The greatest works of art are not saccharine stories of cloudless happiness from the time of the Garden of Eden. They are vivid testimonies to the battle within the human soul, torn by inner conflicts, impossible longings, and incurable griefs. As an alchemical medium, art succeeds in transforming the feelings of inferiority produced by psychiatric diagnoses into wonder at the miracle of having both a soul and a body.

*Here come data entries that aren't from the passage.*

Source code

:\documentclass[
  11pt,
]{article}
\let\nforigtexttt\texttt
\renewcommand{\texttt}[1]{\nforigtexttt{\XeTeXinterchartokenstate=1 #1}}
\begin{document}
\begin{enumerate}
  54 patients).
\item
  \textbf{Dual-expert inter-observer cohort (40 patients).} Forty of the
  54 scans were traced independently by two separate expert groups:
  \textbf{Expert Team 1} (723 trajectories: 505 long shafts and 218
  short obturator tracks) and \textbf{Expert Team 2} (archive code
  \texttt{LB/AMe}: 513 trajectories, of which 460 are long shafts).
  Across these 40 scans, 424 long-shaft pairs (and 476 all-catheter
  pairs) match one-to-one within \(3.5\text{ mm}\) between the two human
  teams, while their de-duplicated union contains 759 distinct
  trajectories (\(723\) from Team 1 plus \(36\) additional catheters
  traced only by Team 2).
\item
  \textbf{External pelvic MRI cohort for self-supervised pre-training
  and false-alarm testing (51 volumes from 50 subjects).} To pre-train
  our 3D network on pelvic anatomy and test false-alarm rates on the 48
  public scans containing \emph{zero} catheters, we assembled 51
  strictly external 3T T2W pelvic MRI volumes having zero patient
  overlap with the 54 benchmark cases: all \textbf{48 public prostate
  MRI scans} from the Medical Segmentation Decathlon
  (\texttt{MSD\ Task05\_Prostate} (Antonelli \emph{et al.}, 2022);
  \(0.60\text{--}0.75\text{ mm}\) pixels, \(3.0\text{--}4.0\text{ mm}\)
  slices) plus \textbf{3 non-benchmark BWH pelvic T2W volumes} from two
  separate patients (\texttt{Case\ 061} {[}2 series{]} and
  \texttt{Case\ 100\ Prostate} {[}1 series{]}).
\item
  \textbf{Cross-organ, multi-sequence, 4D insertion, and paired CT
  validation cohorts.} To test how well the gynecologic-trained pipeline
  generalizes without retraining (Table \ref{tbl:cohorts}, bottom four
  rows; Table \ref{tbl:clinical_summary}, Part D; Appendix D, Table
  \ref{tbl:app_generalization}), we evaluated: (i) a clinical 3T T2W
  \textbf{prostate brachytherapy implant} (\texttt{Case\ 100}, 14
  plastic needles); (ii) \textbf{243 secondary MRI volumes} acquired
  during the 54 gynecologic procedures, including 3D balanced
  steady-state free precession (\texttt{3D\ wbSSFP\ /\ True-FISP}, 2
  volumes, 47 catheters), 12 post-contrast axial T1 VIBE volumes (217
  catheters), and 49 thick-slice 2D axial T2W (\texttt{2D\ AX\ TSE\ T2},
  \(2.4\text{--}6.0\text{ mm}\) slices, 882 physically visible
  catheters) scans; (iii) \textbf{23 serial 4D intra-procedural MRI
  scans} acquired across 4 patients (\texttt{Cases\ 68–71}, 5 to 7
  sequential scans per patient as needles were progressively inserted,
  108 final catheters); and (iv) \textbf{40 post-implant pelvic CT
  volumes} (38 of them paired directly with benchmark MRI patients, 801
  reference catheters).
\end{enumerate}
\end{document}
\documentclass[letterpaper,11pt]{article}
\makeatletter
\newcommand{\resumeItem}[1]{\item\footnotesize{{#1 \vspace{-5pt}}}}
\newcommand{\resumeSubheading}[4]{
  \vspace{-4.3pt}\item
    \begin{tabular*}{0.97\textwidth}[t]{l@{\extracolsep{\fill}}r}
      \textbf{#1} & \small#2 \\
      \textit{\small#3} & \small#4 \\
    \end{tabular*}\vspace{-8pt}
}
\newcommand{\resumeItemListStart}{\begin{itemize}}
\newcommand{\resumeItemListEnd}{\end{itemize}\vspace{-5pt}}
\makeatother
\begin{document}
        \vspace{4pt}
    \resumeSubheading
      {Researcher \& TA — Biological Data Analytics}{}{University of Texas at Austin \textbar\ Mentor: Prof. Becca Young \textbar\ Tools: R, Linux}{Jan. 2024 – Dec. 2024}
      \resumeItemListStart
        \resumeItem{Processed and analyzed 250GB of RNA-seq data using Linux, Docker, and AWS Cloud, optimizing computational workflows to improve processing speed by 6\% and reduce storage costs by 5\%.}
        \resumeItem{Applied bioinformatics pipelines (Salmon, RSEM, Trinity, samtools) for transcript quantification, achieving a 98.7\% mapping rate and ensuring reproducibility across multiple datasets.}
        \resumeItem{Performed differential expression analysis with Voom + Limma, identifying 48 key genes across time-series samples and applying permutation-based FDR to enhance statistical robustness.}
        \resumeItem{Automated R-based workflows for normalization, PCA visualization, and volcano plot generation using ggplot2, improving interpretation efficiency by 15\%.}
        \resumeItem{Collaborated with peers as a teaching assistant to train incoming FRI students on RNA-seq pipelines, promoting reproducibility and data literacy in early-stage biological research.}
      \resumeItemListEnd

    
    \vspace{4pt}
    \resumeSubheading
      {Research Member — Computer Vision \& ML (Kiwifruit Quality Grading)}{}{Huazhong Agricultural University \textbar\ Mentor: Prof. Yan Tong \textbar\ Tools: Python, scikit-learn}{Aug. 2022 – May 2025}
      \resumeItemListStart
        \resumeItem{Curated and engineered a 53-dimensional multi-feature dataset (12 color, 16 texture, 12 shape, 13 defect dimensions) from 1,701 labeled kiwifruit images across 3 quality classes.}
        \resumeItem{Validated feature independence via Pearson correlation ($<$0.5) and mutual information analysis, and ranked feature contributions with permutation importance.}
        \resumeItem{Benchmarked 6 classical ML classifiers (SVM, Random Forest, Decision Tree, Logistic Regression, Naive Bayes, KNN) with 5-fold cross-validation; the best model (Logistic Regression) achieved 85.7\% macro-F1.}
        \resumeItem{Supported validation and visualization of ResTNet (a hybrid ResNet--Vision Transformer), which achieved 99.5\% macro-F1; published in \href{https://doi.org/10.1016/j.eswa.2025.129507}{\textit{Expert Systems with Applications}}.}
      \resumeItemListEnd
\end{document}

This is also what Hillman writes about: the living language of art, rather than the psychiatric language of diagnoses and classifications, can help us reclaim our dignity. To see our fate not as that of a neurotic, hysterical, manic, depressed, alcoholic individual failing to adapt to the social consensus of normality—of which scientific theories are also a part—but as that of a Hero who has dared to enter the darkest corner of the Dark Forest in order to follow the call of Destiny. One who is lost not because they are foolish, but because they walk untrodden paths. One who is desperate not because they are weak, but because the Forest they must cross is too dark and vast. One who is afraid not because they are small and pitiful, but because more than one demon attacks them from behind, more than one dragon must be fought. One who feels different, misunderstood, and alone—not because they are mad or inadequate, but because they are extraordinary and unique.
Beauty can heal because it gives rise to a particular kind of feeling within us—the aesthetic feeling. And the aesthetic feeling is an alchemical feeling; it has the power to transform. As we know from psychology, feelings are our primary responses by which we evaluate life as dangerous or not, pleasant or not, swinging us between the poles of attraction and repulsion. When a feeling succeeds in becoming aesthetic, it transforms the primal emotions of rejection, fear, rage, jealousy, and pain into acceptance, assent, and peace.
When we fail in our efforts to accept the unacceptable, there is always one more thing we can do—to see it through the eyes of beauty.
For me, the healing power of images appropriate to our inner Hero is beyond doubt. I have experienced their power more than once. The right image can accomplish what even the most complete and well-argued scientific theory cannot—to bring consolation and hope for a way forward. Because this is the symbolic language of the unconscious, the answers that come through its images carry meaning beyond words, within experience itself. Moreover, the aesthetic feeling brings pleasure, and pleasure is the best way to connect with the Earth. If we succeed in doing this, we will succeed in continuing our “descent downward,” discovering the beauty of the place “under the rainbow.”
In an adapted version of Maslow’s well-known hierarchy of needs, aesthetic needs are placed higher than cognitive needs for knowledge, meaning, and self-awareness, and below the needs for self-actualization and transcendence. I see in this an acknowledgment of their special place among the driving forces of the Spirit.

The value of this diagram lies in the fact that it helps us perceive structure and clarity by arranging the thoughts in our minds. But the other part of the truth is that these things cannot, in fact, be arranged. Their roots belong to the realm of the unknowable—a cosmic mystery that science gradually uncovers in fragments and that will never be fully known. Amid the chaos of our inner disharmony, the only solution at times is not to organize it, classify it, or diagnose it, but to perceive its beauty.
This is also where Hillman sees the redemption of psychology’s mortal sin—‘through undertaking certain aesthetic actions with our individual biographical images, to accept our lives as images bound to beauty.’
Kameliya Hadzhiyska
Note: The quotations are translated from Bulgarian and are not presented as verbatim citations.